About this task:
Where a line below holds the string "interactions", count it; then give the total without any other words.

Data for analysis:
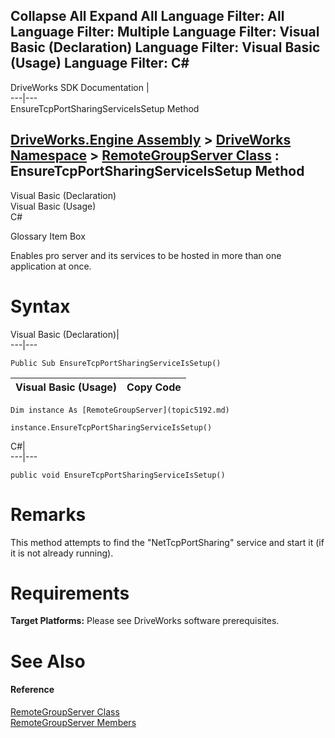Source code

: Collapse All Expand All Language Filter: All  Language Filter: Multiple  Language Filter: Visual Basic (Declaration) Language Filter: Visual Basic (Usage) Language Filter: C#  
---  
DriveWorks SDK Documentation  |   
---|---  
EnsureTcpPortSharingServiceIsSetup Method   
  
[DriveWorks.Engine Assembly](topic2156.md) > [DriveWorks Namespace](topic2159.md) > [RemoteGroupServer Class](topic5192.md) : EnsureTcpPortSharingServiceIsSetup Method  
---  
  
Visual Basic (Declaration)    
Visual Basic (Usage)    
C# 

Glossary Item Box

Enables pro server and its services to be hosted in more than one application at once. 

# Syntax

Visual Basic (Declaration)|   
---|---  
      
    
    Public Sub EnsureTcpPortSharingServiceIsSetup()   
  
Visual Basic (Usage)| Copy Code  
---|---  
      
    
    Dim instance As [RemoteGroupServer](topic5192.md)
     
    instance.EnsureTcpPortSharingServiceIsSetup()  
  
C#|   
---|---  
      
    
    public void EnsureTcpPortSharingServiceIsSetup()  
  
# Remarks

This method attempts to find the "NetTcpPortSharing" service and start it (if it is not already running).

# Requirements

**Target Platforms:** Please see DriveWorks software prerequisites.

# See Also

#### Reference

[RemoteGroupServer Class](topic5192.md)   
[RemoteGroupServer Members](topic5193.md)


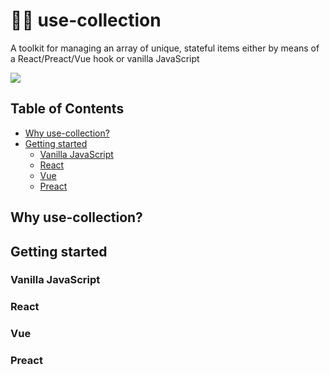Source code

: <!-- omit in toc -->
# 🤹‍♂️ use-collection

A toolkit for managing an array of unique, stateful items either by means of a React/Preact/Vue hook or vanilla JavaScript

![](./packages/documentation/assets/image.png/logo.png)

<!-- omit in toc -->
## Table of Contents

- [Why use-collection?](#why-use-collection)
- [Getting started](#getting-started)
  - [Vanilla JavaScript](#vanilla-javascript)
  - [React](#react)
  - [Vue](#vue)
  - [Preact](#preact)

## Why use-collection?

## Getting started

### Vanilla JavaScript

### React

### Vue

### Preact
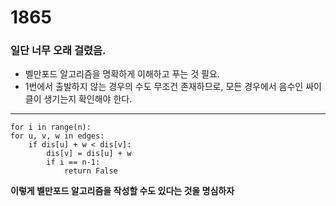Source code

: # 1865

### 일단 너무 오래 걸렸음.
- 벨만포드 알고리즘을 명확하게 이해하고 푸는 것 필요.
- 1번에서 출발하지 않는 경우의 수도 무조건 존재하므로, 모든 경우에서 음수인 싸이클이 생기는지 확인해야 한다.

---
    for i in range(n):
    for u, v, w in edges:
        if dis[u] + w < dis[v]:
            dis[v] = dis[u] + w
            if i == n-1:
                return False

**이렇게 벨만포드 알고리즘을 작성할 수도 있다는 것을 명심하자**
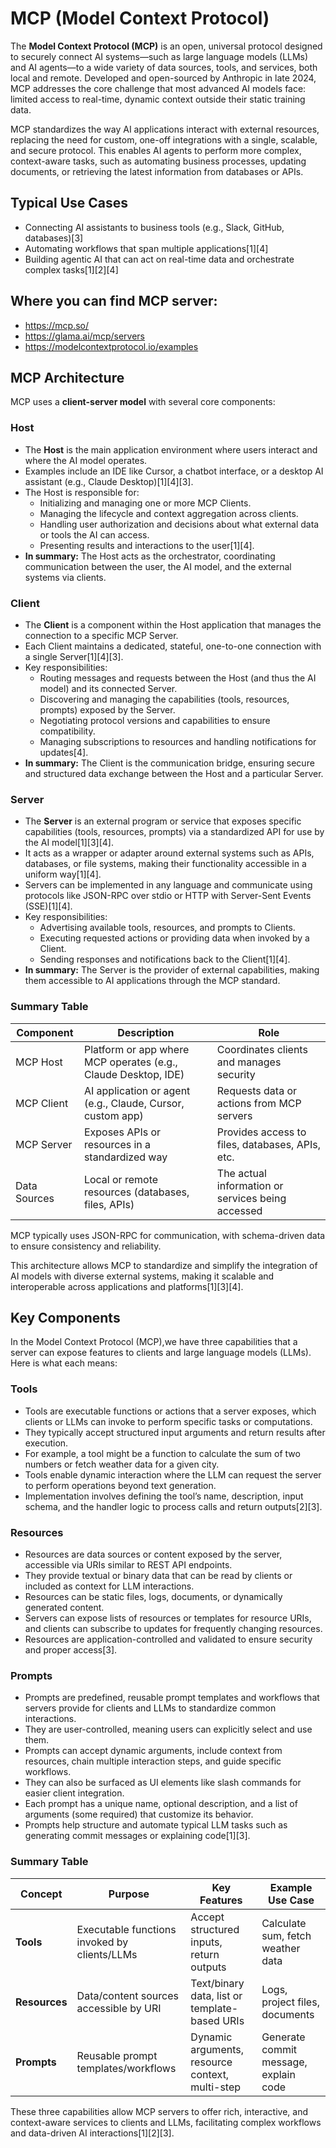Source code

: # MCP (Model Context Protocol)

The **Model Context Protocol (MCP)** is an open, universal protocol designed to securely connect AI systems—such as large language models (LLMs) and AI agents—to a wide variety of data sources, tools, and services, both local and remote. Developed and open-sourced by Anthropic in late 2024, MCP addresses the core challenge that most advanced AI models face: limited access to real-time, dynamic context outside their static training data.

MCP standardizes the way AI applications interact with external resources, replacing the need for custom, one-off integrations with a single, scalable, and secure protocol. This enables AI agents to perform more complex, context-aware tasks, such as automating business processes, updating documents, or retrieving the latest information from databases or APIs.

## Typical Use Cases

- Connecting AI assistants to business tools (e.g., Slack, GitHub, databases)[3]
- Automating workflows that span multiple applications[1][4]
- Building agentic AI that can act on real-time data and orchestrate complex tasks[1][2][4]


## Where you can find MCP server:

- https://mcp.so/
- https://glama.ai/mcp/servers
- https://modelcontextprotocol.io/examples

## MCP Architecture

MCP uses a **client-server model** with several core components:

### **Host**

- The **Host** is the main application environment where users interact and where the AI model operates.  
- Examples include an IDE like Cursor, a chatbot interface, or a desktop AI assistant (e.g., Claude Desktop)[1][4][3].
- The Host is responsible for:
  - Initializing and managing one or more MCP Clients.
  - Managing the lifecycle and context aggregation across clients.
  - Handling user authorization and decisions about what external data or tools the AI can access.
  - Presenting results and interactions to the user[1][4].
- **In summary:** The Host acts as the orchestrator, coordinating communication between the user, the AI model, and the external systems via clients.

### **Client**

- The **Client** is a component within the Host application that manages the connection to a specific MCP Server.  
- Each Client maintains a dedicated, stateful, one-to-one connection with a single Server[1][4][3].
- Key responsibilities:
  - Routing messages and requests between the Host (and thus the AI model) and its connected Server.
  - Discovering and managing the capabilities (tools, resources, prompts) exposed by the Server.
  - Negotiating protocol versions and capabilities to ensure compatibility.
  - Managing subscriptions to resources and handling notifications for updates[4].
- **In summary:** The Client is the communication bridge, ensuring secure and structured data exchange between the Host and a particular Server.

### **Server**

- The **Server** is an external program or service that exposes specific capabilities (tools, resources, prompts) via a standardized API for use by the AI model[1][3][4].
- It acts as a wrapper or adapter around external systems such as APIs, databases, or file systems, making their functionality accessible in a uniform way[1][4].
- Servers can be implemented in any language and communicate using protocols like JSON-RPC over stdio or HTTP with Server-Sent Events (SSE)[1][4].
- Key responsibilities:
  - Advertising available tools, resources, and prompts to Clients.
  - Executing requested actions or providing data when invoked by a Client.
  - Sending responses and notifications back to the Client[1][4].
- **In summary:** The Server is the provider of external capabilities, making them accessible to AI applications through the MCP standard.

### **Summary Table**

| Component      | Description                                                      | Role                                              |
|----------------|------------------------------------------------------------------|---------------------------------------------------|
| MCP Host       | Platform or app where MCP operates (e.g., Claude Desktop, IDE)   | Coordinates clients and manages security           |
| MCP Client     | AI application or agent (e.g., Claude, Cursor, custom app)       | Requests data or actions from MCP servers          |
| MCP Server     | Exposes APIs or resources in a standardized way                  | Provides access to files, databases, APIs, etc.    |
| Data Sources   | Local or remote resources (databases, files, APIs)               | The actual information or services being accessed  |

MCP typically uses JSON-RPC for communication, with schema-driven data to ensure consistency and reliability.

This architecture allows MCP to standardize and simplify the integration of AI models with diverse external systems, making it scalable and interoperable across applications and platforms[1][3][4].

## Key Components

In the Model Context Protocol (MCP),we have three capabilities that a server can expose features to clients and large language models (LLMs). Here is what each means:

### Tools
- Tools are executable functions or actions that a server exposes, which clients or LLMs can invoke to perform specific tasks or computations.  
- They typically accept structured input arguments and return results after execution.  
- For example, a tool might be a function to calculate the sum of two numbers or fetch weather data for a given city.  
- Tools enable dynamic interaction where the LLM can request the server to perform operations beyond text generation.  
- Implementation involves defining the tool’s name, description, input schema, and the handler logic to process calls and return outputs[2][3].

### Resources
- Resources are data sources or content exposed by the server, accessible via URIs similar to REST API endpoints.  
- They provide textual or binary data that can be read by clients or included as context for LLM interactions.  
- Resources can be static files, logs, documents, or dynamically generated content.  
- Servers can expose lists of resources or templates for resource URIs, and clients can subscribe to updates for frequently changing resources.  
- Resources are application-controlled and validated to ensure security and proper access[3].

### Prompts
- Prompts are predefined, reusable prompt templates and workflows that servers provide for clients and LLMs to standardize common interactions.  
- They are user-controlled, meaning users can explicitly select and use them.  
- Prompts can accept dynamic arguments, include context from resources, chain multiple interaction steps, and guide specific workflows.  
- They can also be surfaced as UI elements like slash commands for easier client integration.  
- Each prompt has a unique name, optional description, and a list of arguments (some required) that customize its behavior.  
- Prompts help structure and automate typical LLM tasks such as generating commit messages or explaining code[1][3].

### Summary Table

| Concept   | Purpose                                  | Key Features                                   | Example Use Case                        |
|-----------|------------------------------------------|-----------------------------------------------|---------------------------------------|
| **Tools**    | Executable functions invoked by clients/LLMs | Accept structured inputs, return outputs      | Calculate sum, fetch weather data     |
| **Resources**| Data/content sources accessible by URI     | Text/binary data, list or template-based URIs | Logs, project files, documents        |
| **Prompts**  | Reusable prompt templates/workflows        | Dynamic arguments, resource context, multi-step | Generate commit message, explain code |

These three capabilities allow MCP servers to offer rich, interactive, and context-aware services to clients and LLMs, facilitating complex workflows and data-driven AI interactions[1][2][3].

Result:
4